Abstract Body (Do not enter title and authors here): Background/ Hypothesis: Macrophages exhibit remarkable heterogeneity and plasticity under diverse pathological conditions]. Precise regulation of macrophage function and phenotypic polarization is closely linked to cardiac remodeling and heart failure (HF) progression following myocardial infarction (MI). However, the molecular mechanisms driving macrophage polarization post-MI remain elusive.
Aims: This study aimed to investigate the role of RSPO1 in post-MI macrophage polarization, elucidate its molecular mechanisms in ventricular remodeling and HF, and explore potential therapeutic interventions by targeting RSPO1.
Methods: Single-cell RNA sequencing (scRNA-seq) was performed at various time points post-MI to identify differentially expressed genes. RSPO1 expression was validated in the serum of acute coronary syndrome (ACS) patients. RSPO1 knockout and humanized Rspo1 p.R219W mutation mouse models were utilized to assess its impact on post-MI outcomes. RNA-seq and scRNA-seq were employed to analyze transcriptional differences in cardiac tissue, while SCENIC analysis identified regulatory pathways. Additionally, a RSPO1-neutralizing antibody was developed to evaluate therapeutic potential.
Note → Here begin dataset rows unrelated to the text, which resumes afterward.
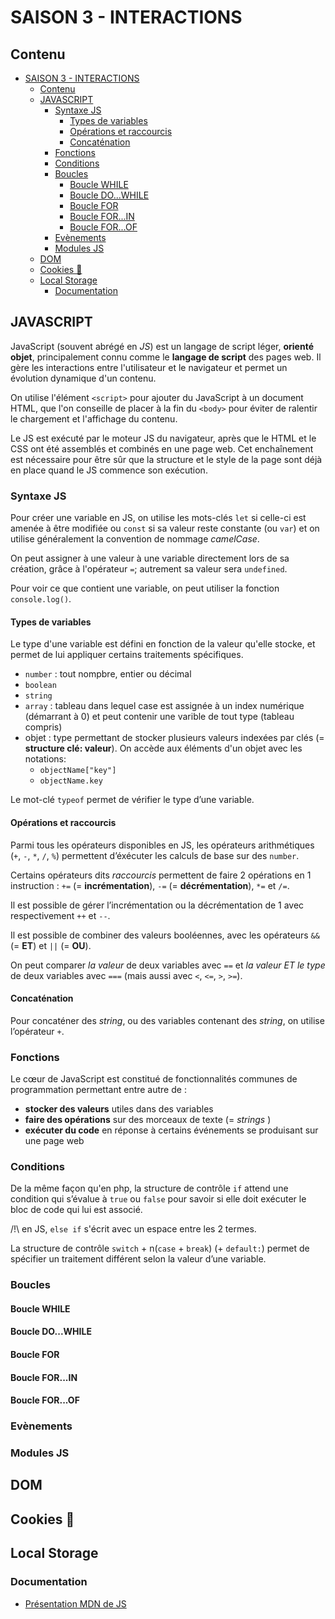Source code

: # SAISON 3 - INTERACTIONS

## Contenu

- [SAISON 3 - INTERACTIONS](#saison-3---interactions)
  - [Contenu](#contenu)
  - [JAVASCRIPT](#javascript)
    - [Syntaxe JS](#syntaxe-js)
      - [Types de variables](#types-de-variables)
      - [Opérations et raccourcis](#opérations-et-raccourcis)
      - [Concaténation](#concaténation)
    - [Fonctions](#fonctions)
    - [Conditions](#conditions)
    - [Boucles](#boucles)
      - [Boucle WHILE](#boucle-while)
      - [Boucle DO...WHILE](#boucle-dowhile)
      - [Boucle FOR](#boucle-for)
      - [Boucle FOR...IN](#boucle-forin)
      - [Boucle FOR...OF](#boucle-forof)
    - [Evènements](#evènements)
    - [Modules JS](#modules-js)
  - [DOM](#dom)
  - [Cookies &#127850;](#cookies-)
  - [Local Storage](#local-storage)
    - [Documentation](#documentation)


## JAVASCRIPT

JavaScript (souvent abrégé en *JS*) est un langage de script léger, **orienté objet**, principalement connu comme le **langage de script** des pages web. Il gère les interactions entre l'utilisateur et le navigateur et permet un évolution dynamique d'un contenu.

On utilise l'élément `<script>` pour ajouter du JavaScript à un document HTML, que l'on conseille de placer à la fin du `<body>` pour éviter de ralentir le chargement et l'affichage du contenu.

Le JS est exécuté par le moteur JS du navigateur, après que le HTML et le CSS ont été assemblés et combinés en une page web. Cet enchaînement est nécessaire pour être sûr que la structure et le style de la page sont déjà en place quand le JS commence son exécution.

### Syntaxe JS

Pour créer une variable en JS, on utilise les mots-clés `let` si celle-ci est amenée à être modifiée ou `const` si sa valeur reste constante (ou `var`) et on utilise généralement la convention de nommage *camelCase*.

On peut assigner à une valeur à une variable directement lors de sa création, grâce à l'opérateur `=`; autrement sa valeur sera `undefined`.

Pour voir ce que contient une variable, on peut utiliser la fonction `console.log()`.

#### Types de variables

Le type d'une variable est défini en fonction de la valeur qu'elle stocke, et permet de lui appliquer certains traitements spécifiques.

- `number` : tout nompbre, entier ou décimal
- `boolean`
- `string`
- `array` : tableau dans lequel case est assignée à un index numérique (démarrant à 0) et peut contenir une varible de tout type (tableau compris)
- objet : type permettant de stocker plusieurs valeurs indexées par clés (= **structure clé: valeur**). On accède aux éléments d'un objet avec les notations:
  - `objectName["key"]`
  - `objectName.key`

Le mot-clé `typeof` permet de vérifier le type d’une variable.

#### Opérations et raccourcis

Parmi tous les opérateurs disponibles en JS, les opérateurs arithmétiques (`+`, `-`, `*`, `/`, `%`) permettent d’éxécuter les calculs de base sur des `number`.

Certains opérateurs dits *raccourcis* permettent de faire 2 opérations en 1 instruction : `+=` (= **incrémentation**), `-=` (= **décrémentation**), `*=` et `/=`.

Il est possible de gérer l’incrémentation ou la décrémentation de 1 avec respectivement `++` et `--`.

Il est possible de combiner des valeurs booléennes, avec les opérateurs `&&` (= **ET**) et `||` (= **OU**).

On peut comparer *la valeur* de deux variables avec `==` et *la valeur ET le type* de deux variables avec `===` (mais aussi avec `<`, `<=`, `>`, `>=`).

#### Concaténation

Pour concaténer des *string*, ou des variables contenant des *string*, on utilise l’opérateur `+`.

### Fonctions

Le cœur de JavaScript est constitué de fonctionnalités communes de programmation permettant entre autre de :

- **stocker des valeurs** utiles dans des variables
- **faire des opérations** sur des morceaux de texte (= *strings* )
- **exécuter du code** en réponse à certains événements se produisant sur une page web

### Conditions

De la même façon qu'en php, la structure de contrôle `if` attend une condition qui s’évalue à `true` ou `false` pour savoir si elle doit exécuter le bloc de code qui lui est associé.

/!\ en JS, `else if` s'écrit avec un espace entre les 2 termes.

La structure de contrôle `switch` + n(`case` + `break`) (+ `default:`) permet de spécifier un traitement différent selon la valeur d’une variable.

### Boucles

#### Boucle WHILE

#### Boucle DO...WHILE

#### Boucle FOR

#### Boucle FOR...IN

#### Boucle FOR...OF

### Evènements

### Modules JS

## DOM

## Cookies &#127850;

## Local Storage

### Documentation

- [Présentation MDN de JS](https://developer.mozilla.org/fr/docs/Web/JavaScript)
Results: ScRNA-seq identified RSPO1 as one of the most significantly upregulated genes post-MI, with remarkedly elevated levels in ACS patients than the controls. RSPO1 knockout significantly attenuated ventricular remodeling and HF progression in mice, whereas the Rspo1 p.R219W mutation, associated with obesity in human GWAS data, exacerbated cardiac remodeling and dysfunction in humanized mice. RSPO1 knockout reduced the number of IFN-positive macrophages and expression of interferon-stimulated genes (ISGs), a process mediated by the IRF7 signaling pathway as revealed by SCENIC analysis. Mechanistically, RSPO1 activated the LGR4-β-catenin pathway, upregulating IRF7 to enhance interferon activity and pro-inflammatory macrophage polarization. Therapeutically, the RSPO1-neutralizing antibody significantly alleviated HF and suppressed pro-inflammatory macrophage responses post-MI.
Conclusion(s): This study demonstrates that RSPO1 regulates post-MI ventricular remodeling and HF by modulating macrophage polarization via the LGR4-β-catenin-IRF7 axis. Targeting RSPO1 with neutralizing antibodies offers a promising therapeutic strategy for preventing and treating post-MI ventricular remodeling, providing a robust theoretical foundation for future clinical translation.